Wie Klappenantriebe Luftklappen verstellen
Ein Klappenantrieb ist mit der Welle einer Luftklappe verbunden und bewegt diese in einen vorgegebenen Öffnungswinkel. Je nach Ausführung fährt der Antrieb nur zwischen Endlagen oder positioniert die Klappe stufenlos. In vielen Anwendungen ist zusätzlich eine definierte Sicherheitsstellung relevant, die bei einem Ausfall der Versorgung automatisch erreicht werden soll.

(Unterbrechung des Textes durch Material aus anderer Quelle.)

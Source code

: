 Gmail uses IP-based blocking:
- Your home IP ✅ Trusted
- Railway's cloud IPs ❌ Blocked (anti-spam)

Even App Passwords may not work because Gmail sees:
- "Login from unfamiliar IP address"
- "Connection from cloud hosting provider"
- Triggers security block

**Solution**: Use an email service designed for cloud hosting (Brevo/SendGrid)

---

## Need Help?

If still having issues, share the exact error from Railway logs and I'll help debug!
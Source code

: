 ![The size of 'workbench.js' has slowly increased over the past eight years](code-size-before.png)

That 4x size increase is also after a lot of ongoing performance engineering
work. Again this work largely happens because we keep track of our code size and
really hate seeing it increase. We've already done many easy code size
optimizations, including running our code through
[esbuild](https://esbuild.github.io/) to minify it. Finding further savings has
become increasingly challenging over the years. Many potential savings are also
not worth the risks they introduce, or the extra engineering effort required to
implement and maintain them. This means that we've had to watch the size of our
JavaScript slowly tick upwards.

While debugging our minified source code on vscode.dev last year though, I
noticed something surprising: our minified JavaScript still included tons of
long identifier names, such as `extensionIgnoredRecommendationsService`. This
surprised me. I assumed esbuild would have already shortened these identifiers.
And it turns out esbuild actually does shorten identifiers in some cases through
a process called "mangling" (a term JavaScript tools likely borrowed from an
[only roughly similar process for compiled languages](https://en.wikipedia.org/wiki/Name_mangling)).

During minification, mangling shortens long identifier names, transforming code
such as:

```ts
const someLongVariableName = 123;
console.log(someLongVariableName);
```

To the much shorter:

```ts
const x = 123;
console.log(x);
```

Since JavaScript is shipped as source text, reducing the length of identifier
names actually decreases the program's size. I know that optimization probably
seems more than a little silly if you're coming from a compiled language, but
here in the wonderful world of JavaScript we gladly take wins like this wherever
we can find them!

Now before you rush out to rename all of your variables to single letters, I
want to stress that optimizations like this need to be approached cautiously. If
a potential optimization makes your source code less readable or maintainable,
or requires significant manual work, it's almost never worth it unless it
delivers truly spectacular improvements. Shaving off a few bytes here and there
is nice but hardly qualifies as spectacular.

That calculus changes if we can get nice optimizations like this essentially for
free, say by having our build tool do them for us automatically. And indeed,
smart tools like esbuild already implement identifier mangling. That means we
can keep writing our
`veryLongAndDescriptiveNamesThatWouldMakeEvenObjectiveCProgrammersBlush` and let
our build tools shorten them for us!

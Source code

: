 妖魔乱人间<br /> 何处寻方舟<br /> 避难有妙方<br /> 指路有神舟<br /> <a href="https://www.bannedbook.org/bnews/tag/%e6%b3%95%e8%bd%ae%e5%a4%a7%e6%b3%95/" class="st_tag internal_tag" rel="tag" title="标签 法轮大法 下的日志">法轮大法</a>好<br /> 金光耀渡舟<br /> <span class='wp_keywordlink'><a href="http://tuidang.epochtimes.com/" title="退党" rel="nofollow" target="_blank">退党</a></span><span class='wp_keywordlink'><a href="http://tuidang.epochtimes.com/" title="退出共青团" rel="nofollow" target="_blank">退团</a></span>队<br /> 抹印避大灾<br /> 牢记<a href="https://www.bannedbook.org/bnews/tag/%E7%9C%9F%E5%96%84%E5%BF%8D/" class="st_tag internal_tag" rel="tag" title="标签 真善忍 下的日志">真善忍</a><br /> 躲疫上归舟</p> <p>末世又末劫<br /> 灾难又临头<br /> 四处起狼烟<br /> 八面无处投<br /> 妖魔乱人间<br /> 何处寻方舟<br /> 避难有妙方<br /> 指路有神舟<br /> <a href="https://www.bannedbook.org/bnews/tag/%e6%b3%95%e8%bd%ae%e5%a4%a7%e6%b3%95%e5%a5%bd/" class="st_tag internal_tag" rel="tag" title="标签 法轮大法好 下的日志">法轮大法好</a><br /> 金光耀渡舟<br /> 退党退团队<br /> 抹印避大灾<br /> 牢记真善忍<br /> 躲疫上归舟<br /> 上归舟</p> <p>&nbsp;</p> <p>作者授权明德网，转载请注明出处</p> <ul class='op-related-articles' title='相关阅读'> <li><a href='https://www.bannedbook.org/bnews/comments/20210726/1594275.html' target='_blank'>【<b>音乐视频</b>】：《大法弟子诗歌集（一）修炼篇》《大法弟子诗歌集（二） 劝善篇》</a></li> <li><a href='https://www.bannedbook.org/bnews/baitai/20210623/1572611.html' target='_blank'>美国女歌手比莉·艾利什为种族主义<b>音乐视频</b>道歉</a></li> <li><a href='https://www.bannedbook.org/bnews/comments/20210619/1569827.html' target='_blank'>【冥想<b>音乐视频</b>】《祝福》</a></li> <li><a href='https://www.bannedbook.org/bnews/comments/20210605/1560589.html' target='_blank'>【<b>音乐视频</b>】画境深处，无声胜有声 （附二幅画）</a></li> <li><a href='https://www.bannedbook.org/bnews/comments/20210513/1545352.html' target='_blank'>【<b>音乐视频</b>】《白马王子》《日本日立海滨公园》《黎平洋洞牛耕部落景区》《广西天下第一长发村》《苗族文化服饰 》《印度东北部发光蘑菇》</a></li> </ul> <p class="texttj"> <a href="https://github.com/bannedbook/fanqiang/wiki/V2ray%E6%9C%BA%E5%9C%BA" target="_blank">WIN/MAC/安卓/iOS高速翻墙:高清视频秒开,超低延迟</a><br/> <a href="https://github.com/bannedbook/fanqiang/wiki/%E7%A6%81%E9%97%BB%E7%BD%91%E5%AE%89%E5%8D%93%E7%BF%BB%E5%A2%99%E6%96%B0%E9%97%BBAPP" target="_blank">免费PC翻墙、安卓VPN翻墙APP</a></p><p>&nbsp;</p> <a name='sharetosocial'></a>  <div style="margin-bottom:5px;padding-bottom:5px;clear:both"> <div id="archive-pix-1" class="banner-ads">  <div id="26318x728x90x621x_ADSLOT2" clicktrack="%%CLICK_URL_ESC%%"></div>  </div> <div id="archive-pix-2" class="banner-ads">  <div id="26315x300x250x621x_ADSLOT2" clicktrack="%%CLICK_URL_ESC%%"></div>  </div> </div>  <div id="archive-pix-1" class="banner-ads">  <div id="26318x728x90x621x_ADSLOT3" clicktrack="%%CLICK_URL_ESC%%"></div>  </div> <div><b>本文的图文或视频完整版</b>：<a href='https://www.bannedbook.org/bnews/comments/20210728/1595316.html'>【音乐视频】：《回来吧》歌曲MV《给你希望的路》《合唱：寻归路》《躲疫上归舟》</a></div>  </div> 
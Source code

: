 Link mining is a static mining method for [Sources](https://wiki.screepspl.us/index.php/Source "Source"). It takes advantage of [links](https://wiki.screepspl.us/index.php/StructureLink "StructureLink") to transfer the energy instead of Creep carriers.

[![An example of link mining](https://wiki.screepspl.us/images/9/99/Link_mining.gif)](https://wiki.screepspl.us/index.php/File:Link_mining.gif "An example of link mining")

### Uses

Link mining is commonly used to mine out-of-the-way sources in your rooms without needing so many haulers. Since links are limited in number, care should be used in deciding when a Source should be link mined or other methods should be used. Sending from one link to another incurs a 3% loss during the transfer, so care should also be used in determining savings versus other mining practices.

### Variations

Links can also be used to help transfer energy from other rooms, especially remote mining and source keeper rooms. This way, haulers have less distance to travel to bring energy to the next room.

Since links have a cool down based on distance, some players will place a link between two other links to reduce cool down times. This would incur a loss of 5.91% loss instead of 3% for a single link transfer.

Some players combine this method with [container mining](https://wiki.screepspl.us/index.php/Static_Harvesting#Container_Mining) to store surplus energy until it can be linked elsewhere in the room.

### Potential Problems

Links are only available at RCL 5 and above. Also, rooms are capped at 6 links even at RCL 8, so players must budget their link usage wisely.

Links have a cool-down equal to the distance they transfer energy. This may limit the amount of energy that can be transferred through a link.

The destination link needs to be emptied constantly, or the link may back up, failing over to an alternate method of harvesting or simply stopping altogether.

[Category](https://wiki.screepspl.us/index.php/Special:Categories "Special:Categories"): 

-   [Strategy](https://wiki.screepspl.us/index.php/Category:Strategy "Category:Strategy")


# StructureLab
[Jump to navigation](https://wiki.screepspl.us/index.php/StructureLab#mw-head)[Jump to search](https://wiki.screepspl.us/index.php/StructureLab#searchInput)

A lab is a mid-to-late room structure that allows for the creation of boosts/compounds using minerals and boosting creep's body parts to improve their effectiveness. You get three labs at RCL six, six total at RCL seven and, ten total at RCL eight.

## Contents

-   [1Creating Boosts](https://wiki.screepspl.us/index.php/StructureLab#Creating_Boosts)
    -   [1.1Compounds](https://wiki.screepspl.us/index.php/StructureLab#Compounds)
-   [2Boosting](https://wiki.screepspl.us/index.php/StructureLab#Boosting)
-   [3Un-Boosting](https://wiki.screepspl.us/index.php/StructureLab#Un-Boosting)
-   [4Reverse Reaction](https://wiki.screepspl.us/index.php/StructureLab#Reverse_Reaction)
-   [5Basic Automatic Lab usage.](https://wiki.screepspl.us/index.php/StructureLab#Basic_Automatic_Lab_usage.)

Typische Einbauorte in Lüftungs- und Klimasystemen
Klappenantriebe werden in Kanalnetzen, Mischkammern, Lüftungsgeräten und Zonensystemen eingesetzt. Dort öffnen, schliessen oder dosieren sie Aussenluft-, Zuluft-, Abluft- oder Umluftwege. Sie kommen überall dort zum Einsatz, wo Luftströme abhängig von Temperatur, Druck, Belegung oder Betriebszeit geregelt werden.
Ausführungen nach Stellart, Rücklauffunktion und Signal
Gebräuchlich sind Antriebe für Auf/Zu-Betrieb, für mehrstufige Ansteuerung und für stetige Regelung. Je nach Aufgabe gibt es Varianten mit oder ohne Federrücklauf sowie Modelle mit Positionsrückmeldung oder Zusatzkontakten. Die Auswahl richtet sich unter anderem nach Klappengrösse, erforderlichem Drehmoment, Einbausituation und der vorgesehenen Anbindung an die Gebäudeautomation.
Abgrenzung zu Stellantrieben, Reglern und automatischen Ventilen
Innerhalb der Hierarchie unter Armaturen, Instrumente und Regelungen sind Klappenantriebe auf Luftklappen ausgerichtet. Der Begriff Stellantriebe ist breiter und umfasst auch Antriebe für Ventile oder andere Stellglieder. Regler, Steuerungen und Sensoren geben Signale vor oder erfassen Zustände, während der Klappenantrieb die mechanische Verstellung ausführt. Automatische Lüftungs- oder Abluftventile arbeiten dagegen an Luftauslässen oder Einlässen, nicht an Klappen im Kanal oder Gerät.